Why was the map rounded on a stand?
The world was clearly flat.
The four protective pillars projecting the magic were made of such a tough material that not even the strongest hammer swing from the Warrior or the most acidic solution from the Alchemist could affect them.
“Only one reason someone guards something,” the Gunsmith said then looked at the doors leading left, right, and forward speculatively.
Oddly, the traumatizing smell came strongly from the right door and a little from the door leading forward.
The other door didn’t smell of anything the winds could carry except very new books-
“The winds of fate say this way,” he said quickly and headed to that door.
“The winds of fate?” the Necromancer asked dubiously as he petted his new bird.
“Like how Death’s gentle hand guided you to that pet store,” The Mage said and the Necromancer was suddenly distracted by a tapestry.
The Mage couldn’t wait to lift some books. Surely, no one would mind.
—
In a dark throne room, the small pudgy form rippled as it expanded slightly once more.
The skull it wore was now properly fitting and small arms flexed.
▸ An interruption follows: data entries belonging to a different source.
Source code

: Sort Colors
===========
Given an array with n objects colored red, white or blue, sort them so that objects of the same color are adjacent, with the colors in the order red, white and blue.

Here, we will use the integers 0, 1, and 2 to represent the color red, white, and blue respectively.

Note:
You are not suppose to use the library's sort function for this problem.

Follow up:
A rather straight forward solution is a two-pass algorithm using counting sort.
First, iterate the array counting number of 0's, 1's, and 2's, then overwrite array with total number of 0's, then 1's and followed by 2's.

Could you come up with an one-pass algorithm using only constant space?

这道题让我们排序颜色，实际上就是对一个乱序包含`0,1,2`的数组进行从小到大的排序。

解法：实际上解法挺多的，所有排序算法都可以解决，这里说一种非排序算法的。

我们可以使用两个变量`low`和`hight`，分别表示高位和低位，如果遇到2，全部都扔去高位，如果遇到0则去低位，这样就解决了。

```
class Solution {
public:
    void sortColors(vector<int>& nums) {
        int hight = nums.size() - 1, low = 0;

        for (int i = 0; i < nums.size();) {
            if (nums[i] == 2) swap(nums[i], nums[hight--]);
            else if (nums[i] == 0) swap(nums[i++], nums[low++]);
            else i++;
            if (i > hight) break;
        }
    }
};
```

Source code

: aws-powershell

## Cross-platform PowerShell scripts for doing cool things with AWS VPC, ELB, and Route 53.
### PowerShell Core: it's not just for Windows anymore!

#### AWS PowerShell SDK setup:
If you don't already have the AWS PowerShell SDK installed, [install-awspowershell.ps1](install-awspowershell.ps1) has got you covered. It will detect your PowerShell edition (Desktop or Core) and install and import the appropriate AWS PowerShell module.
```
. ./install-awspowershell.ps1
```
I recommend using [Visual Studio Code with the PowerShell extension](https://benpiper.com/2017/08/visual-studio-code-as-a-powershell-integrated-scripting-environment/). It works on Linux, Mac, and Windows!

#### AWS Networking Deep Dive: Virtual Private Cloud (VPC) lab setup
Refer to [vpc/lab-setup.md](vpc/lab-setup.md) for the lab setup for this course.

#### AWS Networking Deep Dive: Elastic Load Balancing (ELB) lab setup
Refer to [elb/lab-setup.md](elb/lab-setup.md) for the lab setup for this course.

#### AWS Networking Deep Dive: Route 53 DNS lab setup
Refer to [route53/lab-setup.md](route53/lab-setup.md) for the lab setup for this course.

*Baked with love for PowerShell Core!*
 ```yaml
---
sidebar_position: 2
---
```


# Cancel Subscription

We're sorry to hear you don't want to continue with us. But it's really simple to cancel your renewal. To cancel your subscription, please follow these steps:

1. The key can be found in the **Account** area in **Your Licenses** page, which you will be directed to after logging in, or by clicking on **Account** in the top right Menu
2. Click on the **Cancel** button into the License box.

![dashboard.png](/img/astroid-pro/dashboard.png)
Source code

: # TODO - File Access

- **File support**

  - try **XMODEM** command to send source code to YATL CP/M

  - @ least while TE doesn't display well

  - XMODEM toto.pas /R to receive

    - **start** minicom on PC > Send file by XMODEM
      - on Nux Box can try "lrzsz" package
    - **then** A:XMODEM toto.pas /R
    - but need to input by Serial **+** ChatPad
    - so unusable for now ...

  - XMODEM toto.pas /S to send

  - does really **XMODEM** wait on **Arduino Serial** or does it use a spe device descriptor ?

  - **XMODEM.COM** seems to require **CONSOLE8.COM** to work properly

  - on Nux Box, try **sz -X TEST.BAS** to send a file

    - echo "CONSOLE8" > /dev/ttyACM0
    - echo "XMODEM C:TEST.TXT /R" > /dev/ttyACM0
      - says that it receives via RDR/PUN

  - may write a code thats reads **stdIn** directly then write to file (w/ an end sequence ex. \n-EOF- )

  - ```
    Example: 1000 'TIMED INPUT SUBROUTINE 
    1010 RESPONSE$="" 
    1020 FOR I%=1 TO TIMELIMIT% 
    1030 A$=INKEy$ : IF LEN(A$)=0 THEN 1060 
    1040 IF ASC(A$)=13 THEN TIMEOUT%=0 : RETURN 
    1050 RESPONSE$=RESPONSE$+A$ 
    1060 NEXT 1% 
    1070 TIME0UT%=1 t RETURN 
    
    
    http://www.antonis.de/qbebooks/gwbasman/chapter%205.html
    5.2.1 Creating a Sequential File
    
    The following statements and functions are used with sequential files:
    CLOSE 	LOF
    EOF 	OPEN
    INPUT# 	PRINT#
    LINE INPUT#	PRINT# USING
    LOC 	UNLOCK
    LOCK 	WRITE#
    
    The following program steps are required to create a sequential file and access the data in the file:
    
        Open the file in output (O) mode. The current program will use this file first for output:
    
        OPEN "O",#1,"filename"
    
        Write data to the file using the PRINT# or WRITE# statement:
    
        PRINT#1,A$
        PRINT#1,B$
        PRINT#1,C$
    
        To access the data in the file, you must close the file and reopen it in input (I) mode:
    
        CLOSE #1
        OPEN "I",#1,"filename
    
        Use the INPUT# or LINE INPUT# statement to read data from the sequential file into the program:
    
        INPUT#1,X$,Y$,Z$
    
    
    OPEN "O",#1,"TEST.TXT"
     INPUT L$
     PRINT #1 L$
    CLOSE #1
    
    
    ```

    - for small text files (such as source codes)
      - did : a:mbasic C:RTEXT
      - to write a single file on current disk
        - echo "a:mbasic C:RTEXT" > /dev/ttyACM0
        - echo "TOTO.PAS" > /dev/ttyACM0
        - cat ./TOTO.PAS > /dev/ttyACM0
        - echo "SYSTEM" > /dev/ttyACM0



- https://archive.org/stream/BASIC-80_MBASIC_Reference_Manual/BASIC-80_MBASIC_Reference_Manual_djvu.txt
King Jellagon exhaled, breathing out green fire in short bursts.
“Poi…” he rumbled.
“Oh, I think a cleaver would be dashing,” the nearby Mharia said as she looked over the dozens of weapons she got from the Demon Blacksmith.
The king thought about it then reached down for another weapon.
A firm leather shoe with an open back to allow one comfortable to slip into.
“That’s not a weapon, that’s just something for guests to wear when they’re in the library but have boots on-” Mharia began but Jellagon focused, causing runes of power to appear on the surface of his weapon.
The Runes were an inverted Delta Symbol. It invoked displeasure, uncomfortable attention, and disapproval.
Perfect for his weapon.
These intruders did not yet deserve the sword of arrogance to fall upon.
They deserve the slipper of punishment to slip up on.